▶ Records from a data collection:
• • • • • • •

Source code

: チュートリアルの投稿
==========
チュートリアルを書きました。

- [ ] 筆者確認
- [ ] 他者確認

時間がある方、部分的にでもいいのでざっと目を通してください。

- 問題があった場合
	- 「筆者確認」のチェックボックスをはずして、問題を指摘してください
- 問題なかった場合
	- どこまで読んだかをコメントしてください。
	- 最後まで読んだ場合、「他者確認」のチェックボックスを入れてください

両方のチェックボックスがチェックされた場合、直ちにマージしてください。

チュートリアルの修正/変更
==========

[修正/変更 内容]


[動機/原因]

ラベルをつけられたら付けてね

• • • • • • •

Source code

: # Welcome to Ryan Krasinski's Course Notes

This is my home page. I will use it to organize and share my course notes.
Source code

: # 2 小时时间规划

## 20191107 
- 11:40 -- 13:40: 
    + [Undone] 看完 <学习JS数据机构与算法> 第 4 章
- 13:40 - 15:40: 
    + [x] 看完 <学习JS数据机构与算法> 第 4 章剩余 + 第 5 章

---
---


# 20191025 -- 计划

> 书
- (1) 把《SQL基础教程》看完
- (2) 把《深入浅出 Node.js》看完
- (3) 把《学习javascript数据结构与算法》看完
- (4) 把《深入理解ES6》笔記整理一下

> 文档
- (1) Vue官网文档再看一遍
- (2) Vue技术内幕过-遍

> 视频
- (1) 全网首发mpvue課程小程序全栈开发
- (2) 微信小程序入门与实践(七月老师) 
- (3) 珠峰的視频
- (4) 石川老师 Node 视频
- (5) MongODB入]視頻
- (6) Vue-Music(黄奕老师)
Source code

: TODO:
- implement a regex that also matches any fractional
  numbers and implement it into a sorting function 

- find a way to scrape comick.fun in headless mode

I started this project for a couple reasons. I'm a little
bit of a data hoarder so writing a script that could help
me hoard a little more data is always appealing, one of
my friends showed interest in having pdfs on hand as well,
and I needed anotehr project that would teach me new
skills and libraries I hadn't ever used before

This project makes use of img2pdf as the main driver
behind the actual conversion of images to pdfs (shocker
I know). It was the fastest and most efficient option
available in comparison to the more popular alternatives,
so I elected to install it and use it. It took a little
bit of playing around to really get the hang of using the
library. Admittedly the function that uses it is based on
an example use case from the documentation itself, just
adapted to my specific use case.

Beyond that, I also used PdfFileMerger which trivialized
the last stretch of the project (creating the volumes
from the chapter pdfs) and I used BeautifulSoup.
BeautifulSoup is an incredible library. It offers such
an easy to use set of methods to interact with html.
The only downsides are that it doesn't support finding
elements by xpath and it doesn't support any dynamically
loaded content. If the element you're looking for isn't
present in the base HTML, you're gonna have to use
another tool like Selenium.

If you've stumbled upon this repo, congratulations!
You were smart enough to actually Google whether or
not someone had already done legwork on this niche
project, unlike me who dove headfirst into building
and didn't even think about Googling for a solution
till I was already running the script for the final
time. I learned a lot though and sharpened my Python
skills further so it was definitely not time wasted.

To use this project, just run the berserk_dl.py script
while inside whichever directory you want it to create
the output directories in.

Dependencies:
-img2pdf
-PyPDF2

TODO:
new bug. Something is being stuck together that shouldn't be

• • • • • • •

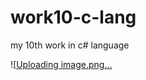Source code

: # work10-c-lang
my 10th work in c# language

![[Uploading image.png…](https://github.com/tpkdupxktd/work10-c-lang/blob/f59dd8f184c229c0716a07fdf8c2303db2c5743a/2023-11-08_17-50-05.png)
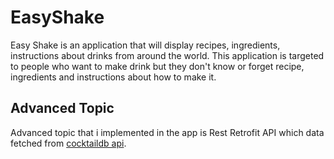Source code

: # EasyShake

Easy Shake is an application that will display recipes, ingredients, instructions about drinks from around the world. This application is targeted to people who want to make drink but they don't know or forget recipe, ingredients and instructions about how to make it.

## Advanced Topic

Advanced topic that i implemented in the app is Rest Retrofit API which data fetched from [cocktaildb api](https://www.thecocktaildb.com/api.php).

• • • • • • •

▶ What the task requires: The answer must be a single number: how many lines in the records above contain the word "skills".

▶ Response box: 2